New research from the University at Buffalo has shown that an approved anticancer drug can significantly restore the social deficits associated with autism spectrum disorder (ASD). At this stage the effect has only been demonstrated in animal models, but this promising research could pave the way for a therapeutic drug that helps restore social and communication skills in people with ASD.

The new study focuses on a gene called Shank3. Previous research has revealed strong connections between deficiencies in Shank3 and the irregular behavioral patterns associated with ASD. Shank3 has been found to be vital in neuronal communications and mice engineered with inactive Shank3 genes have displayed autism-like behaviors including compulsive repetitive behavior and anxiety.

The University at Buffalo study treated Shank3-deficient mice with a low-dose of romidepsin for just three days. Romidepsin is an FDA-approved anti-cancer drug that has been used to treat lymphomas for several years. After a short treatment the mice displayed significant social and behavioral improvements lasting up to three weeks. This duration of effect suggests a similar treatment in humans could be long-lasting, with three weeks in a mouse model equivalent to several years in humans.
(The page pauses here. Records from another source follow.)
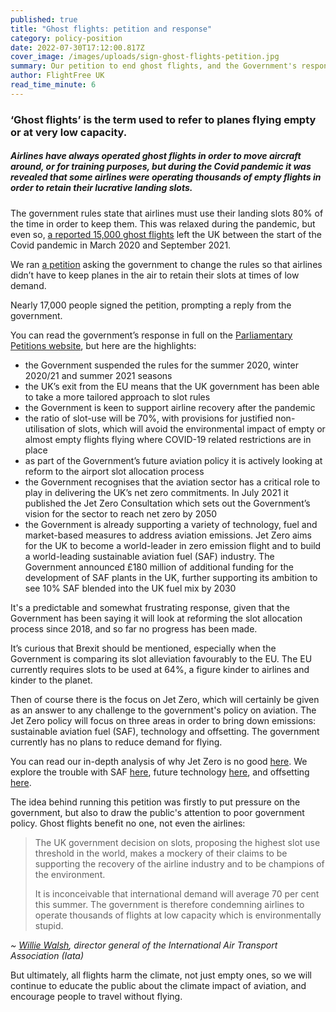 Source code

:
 ```yaml
---
published: true
title: "Ghost flights: petition and response"
category: policy-position
date: 2022-07-30T17:12:00.817Z
cover_image: /images/uploads/sign-ghost-flights-petition.jpg
summary: Our petition to end ghost flights, and the Government's response
author: FlightFree UK
read_time_minute: 6
---
```

### ‘Ghost flights’ is the term used to refer to planes flying empty or at very low capacity.

##### Airlines have always operated ghost flights in order to move aircraft around, or for training purposes, but during the Covid pandemic it was revealed that some airlines were operating thousands of empty flights in order to retain their lucrative landing slots. 

The government rules state that airlines must use their landing slots 80% of the time in order to keep them. This was relaxed during the pandemic, but even so, [a reported 15,000 ghost flights](https://www.theguardian.com/environment/2022/mar/31/ghost-flights-from-uk-running-at-500-a-month-data-reveals) left the UK between the start of the Covid pandemic in March 2020 and September 2021.

We ran [a petition](https://petition.parliament.uk/petitions/605749) asking the government to change the rules so that airlines didn’t have to keep planes in the air to retain their slots at times of low demand. 

Nearly 17,000 people signed the petition, prompting a reply from the government. 

You can read the government’s response in full on the [Parliamentary Petitions website](https://petition.parliament.uk/petitions/605749), but here are the highlights:

* the Government suspended the rules for the summer 2020, winter 2020/21 and summer 2021 seasons
* the UK’s exit from the EU means that the UK government has been able to take a more tailored approach to slot rules
* the Government is keen to support airline recovery after the pandemic
* the ratio of slot-use will be 70%, with provisions for justified non-utilisation of slots, which will avoid the environmental impact of empty or almost empty flights flying where COVID-19 related restrictions are in place
* as part of the Government’s future aviation policy it is actively looking at reform to the airport slot allocation process
* the Government recognises that the aviation sector has a critical role to play in delivering the UK’s net zero commitments. In July 2021 it published the Jet Zero Consultation which sets out the Government’s vision for the sector to reach net zero by 2050
* the Government is already supporting a variety of technology, fuel and market-based measures to address aviation emissions. Jet Zero aims for the UK to become a world-leader in zero emission flight and to build a world-leading sustainable aviation fuel (SAF) industry. The Government announced £180 million of additional funding for the development of SAF plants in the UK, further supporting its ambition to see 10% SAF blended into the UK fuel mix by 2030

It's a predictable and somewhat frustrating response, given that the Government has been saying it will look at reforming the slot allocation process since 2018, and so far no progress has been made.

It’s curious that Brexit should be mentioned, especially when the Government is comparing its slot alleviation favourably to the EU. The EU currently requires slots to be used at 64%, a figure kinder to airlines and kinder to the planet.

Then of course there is the focus on Jet Zero, which will certainly be given as an answer to any challenge to the government's policy on aviation. The Jet Zero policy will focus on three areas in order to bring down emissions: sustainable aviation fuel (SAF), technology and offsetting. The government currently has no plans to reduce demand for flying. 

You can read our in-depth analysis of why Jet Zero is no good [here](/post/whats-wrong-with-jet-zero/). We explore the trouble with SAF [here](/post/the-trouble-with-saf/), future technology [here](/podcast_transcripts/2021-podcast-series-can-we-fly-carbon-neutral/), and offsetting [here](/post/the-truth-about-carbon-offsets/).

The idea behind running this petition was firstly to put pressure on the government, but also to draw the public's attention to poor government policy. Ghost flights benefit no one, not even the airlines: 

> The UK government decision on slots, proposing the highest slot use threshold in the world, makes a mockery of their claims to be supporting the recovery of the airline industry and to be champions of the environment.
>
> It is inconceivable that international demand will average 70 per cent this summer. The government is therefore condemning airlines to operate thousands of flights at low capacity which is environmentally stupid.

*~ [Willie Walsh](https://www.independent.co.uk/travel/news-and-advice/airline-slots-heathrow-airport-ghost-flights-b1999038.html), director general of the International Air Transport Association (Iata)*

But ultimately, all flights harm the climate, not just empty ones, so we will continue to educate the public about the climate impact of aviation, and encourage people to travel without flying.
"We have discovered a small molecule compound that shows a profound and prolonged effect on autism-like social deficits without obvious side effects, while many currently used compounds for treating a variety of psychiatric diseases have failed to exhibit the therapeutic efficacy for this core symptom of autism," says Zhen Yan, a senior author on the study.

This is not the first piece of research demonstrating a cancer drug reactivating Shank3. In 2016 a team at MIT used a breast cancer drug called tamoxifen to similar effect in mice engineered with inactive Shank3 genes. This prior study also demonstrated positive alterations in the animal's behavior from a reduction in anxiety to improved motor skills.

A growing body of research is finding more and more curious genetic connections between autism and cancer. "The extensive overlap in risk genes for autism and cancer, many of which are chromatin remodeling factors, supports the idea of repurposing epigenetic drugs used in cancer treatment as targeted treatments for autism," says Yan.

The new study was published in the journal Nature Neuroscience.